Top of RECORDS PROVIDED

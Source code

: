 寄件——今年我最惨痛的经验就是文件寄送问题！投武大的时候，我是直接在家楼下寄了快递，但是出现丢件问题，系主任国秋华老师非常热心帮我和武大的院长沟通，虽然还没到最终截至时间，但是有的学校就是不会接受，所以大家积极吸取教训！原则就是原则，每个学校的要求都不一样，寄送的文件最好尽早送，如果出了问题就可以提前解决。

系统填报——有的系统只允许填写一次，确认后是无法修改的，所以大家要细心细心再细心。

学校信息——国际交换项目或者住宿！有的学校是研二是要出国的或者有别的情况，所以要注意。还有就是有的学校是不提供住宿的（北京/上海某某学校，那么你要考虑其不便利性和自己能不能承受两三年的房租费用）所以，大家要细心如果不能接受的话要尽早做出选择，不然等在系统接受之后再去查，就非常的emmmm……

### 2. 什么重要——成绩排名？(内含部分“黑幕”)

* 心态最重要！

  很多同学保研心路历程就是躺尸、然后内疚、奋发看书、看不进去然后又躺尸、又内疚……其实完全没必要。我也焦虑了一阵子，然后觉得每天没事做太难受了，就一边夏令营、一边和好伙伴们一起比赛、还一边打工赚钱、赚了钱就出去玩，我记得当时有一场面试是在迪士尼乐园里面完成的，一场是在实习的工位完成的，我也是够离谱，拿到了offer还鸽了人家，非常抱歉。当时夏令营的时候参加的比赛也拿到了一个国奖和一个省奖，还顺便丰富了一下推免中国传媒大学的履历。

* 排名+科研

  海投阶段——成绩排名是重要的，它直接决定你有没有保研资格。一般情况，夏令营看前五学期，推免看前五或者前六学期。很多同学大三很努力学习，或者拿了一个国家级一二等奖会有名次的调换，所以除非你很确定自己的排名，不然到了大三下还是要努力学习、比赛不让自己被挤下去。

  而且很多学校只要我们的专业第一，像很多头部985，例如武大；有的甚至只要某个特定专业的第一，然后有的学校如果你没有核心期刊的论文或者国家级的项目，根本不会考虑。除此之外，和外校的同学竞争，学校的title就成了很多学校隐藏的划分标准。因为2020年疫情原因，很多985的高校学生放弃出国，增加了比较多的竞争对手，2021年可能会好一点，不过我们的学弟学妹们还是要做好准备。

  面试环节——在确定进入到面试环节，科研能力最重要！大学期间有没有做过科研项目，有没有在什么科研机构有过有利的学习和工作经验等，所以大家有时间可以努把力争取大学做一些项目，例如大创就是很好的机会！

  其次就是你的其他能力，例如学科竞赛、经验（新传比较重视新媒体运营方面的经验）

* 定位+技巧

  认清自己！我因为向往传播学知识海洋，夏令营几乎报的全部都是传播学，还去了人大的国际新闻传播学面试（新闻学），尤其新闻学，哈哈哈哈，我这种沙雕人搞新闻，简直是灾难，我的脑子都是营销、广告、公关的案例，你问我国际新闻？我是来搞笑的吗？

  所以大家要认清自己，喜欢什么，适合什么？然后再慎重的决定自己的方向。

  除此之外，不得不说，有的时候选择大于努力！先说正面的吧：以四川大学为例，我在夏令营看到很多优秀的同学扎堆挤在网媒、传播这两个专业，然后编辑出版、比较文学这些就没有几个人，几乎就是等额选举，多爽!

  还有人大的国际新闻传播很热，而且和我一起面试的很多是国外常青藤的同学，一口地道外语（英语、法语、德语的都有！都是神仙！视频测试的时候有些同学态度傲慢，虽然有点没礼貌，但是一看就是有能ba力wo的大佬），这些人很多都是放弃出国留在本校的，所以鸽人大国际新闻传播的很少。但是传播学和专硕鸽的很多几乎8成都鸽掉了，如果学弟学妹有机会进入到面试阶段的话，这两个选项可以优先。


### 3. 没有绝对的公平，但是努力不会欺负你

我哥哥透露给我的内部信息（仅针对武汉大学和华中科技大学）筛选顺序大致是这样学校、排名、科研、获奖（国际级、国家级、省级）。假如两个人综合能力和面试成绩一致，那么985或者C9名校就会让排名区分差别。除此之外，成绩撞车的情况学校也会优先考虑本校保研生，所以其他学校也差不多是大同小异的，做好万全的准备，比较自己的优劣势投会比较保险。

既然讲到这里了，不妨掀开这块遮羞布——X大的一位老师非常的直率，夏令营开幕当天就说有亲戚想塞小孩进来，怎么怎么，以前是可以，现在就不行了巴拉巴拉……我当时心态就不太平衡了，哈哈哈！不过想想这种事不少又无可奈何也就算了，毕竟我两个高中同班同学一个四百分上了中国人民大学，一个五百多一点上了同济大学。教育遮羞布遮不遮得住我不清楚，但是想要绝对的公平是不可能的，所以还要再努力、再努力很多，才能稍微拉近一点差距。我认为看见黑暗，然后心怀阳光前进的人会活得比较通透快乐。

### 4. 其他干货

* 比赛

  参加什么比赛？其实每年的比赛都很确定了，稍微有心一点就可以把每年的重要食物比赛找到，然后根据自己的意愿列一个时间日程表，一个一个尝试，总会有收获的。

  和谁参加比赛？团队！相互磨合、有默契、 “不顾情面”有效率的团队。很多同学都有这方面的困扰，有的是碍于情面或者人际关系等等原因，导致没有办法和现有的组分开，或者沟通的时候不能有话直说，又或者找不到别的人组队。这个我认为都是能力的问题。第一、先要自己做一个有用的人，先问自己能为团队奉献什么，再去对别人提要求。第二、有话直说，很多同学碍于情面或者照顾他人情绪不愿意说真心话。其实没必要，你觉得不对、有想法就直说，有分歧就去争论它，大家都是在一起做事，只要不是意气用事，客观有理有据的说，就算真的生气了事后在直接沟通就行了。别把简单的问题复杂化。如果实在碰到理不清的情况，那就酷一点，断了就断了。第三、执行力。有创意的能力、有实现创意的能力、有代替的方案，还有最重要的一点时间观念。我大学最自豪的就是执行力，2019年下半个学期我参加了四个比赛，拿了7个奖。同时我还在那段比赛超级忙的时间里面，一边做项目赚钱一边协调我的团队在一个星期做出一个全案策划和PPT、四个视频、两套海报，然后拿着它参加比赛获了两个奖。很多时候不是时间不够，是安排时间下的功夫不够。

Bottom of RECORDS PROVIDED

• [EXERCISE REQUIREMENTS]
Could you restate every record above word for word?

• [TASK RESULT]
Source code

: 寄件——今年我最惨痛的经验就是文件寄送问题！投武大的时候，我是直接在家楼下寄了快递，但是出现丢件问题，系主任国秋华老师非常热心帮我和武大的院长沟通，虽然还没到最终截至时间，但是有的学校就是不会接受，所以大家积极吸取教训！原则就是原则，每个学校的要求都不一样，寄送的文件最好尽早送，如果出了问题就可以提前解决。

系统填报——有的系统只允许填写一次，确认后是无法修改的，所以大家要细心细心再细心。

学校信息——国际交换项目或者住宿！有的学校是研二是要出国的或者有别的情况，所以要注意。还有就是有的学校是不提供住宿的（北京/上海某某学校，那么你要考虑其不便利性和自己能不能承受两三年的房租费用）所以，大家要细心如果不能接受的话要尽早做出选择，不然等在系统接受之后再去查，就非常的emmmm……

### 2. 什么重要——成绩排名？(内含部分“黑幕”)

* 心态最重要！

  很多同学保研心路历程就是躺尸、然后内疚、奋发看书、看不进去然后又躺尸、又内疚……其实完全没必要。我也焦虑了一阵子，然后觉得每天没事做太难受了，就一边夏令营、一边和好伙伴们一起比赛、还一边打工赚钱、赚了钱就出去玩，我记得当时有一场面试是在迪士尼乐园里面完成的，一场是在实习的工位完成的，我也是够离谱，拿到了offer还鸽了人家，非常抱歉。当时夏令营的时候参加的比赛也拿到了一个国奖和一个省奖，还顺便丰富了一下推免中国传媒大学的履历。

* 排名+科研

  海投阶段——成绩排名是重要的，它直接决定你有没有保研资格。一般情况，夏令营看前五学期，推免看前五或者前六学期。很多同学大三很努力学习，或者拿了一个国家级一二等奖会有名次的调换，所以除非你很确定自己的排名，不然到了大三下还是要努力学习、比赛不让自己被挤下去。

  而且很多学校只要我们的专业第一，像很多头部985，例如武大；有的甚至只要某个特定专业的第一，然后有的学校如果你没有核心期刊的论文或者国家级的项目，根本不会考虑。除此之外，和外校的同学竞争，学校的title就成了很多学校隐藏的划分标准。因为2020年疫情原因，很多985的高校学生放弃出国，增加了比较多的竞争对手，2021年可能会好一点，不过我们的学弟学妹们还是要做好准备。

  面试环节——在确定进入到面试环节，科研能力最重要！大学期间有没有做过科研项目，有没有在什么科研机构有过有利的学习和工作经验等，所以大家有时间可以努把力争取大学做一些项目，例如大创就是很好的机会！

  其次就是你的其他能力，例如学科竞赛、经验（新传比较重视新媒体运营方面的经验）

* 定位+技巧

  认清自己！我因为向往传播学知识海洋，夏令营几乎报的全部都是传播学，还去了人大的国际新闻传播学面试（新闻学），尤其新闻学，哈哈哈哈，我这种沙雕人搞新闻，简直是灾难，我的脑子都是营销、广告、公关的案例，你问我国际新闻？我是来搞笑的吗？

  所以大家要认清自己，喜欢什么，适合什么？然后再慎重的决定自己的方向。

  除此之外，不得不说，有的时候选择大于努力！先说正面的吧：以四川大学为例，我在夏令营看到很多优秀的同学扎堆挤在网媒、传播这两个专业，然后编辑出版、比较文学这些就没有几个人，几乎就是等额选举，多爽!

  还有人大的国际新闻传播很热，而且和我一起面试的很多是国外常青藤的同学，一口地道外语（英语、法语、德语的都有！都是神仙！视频测试的时候有些同学态度傲慢，虽然有点没礼貌，但是一看就是有能ba力wo的大佬），这些人很多都是放弃出国留在本校的，所以鸽人大国际新闻传播的很少。但是传播学和专硕鸽的很多几乎8成都鸽掉了，如果学弟学妹有机会进入到面试阶段的话，这两个选项可以优先。


### 3. 没有绝对的公平，但是努力不会欺负你

我哥哥透露给我的内部信息（仅针对武汉大学和华中科技大学）筛选顺序大致是这样学校、排名、科研、获奖（国际级、国家级、省级）。假如两个人综合能力和面试成绩一致，那么985或者C9名校就会让排名区分差别。除此之外，成绩撞车的情况学校也会优先考虑本校保研生，所以其他学校也差不多是大同小异的，做好万全的准备，比较自己的优劣势投会比较保险。

既然讲到这里了，不妨掀开这块遮羞布——X大的一位老师非常的直率，夏令营开幕当天就说有亲戚想塞小孩进来，怎么怎么，以前是可以，现在就不行了巴拉巴拉……我当时心态就不太平衡了，哈哈哈！不过想想这种事不少又无可奈何也就算了，毕竟我两个高中同班同学一个四百分上了中国人民大学，一个五百多一点上了同济大学。教育遮羞布遮不遮得住我不清楚，但是想要绝对的公平是不可能的，所以还要再努力、再努力很多，才能稍微拉近一点差距。我认为看见黑暗，然后心怀阳光前进的人会活得比较通透快乐。

### 4. 其他干货

* 比赛

  参加什么比赛？其实每年的比赛都很确定了，稍微有心一点就可以把每年的重要食物比赛找到，然后根据自己的意愿列一个时间日程表，一个一个尝试，总会有收获的。

  和谁参加比赛？团队！相互磨合、有默契、 “不顾情面”有效率的团队。很多同学都有这方面的困扰，有的是碍于情面或者人际关系等等原因，导致没有办法和现有的组分开，或者沟通的时候不能有话直说，又或者找不到别的人组队。这个我认为都是能力的问题。第一、先要自己做一个有用的人，先问自己能为团队奉献什么，再去对别人提要求。第二、有话直说，很多同学碍于情面或者照顾他人情绪不愿意说真心话。其实没必要，你觉得不对、有想法就直说，有分歧就去争论它，大家都是在一起做事，只要不是意气用事，客观有理有据的说，就算真的生气了事后在直接沟通就行了。别把简单的问题复杂化。如果实在碰到理不清的情况，那就酷一点，断了就断了。第三、执行力。有创意的能力、有实现创意的能力、有代替的方案，还有最重要的一点时间观念。我大学最自豪的就是执行力，2019年下半个学期我参加了四个比赛，拿了7个奖。同时我还在那段比赛超级忙的时间里面，一边做项目赚钱一边协调我的团队在一个星期做出一个全案策划和PPT、四个视频、两套海报，然后拿着它参加比赛获了两个奖。很多时候不是时间不够，是安排时间下的功夫不够。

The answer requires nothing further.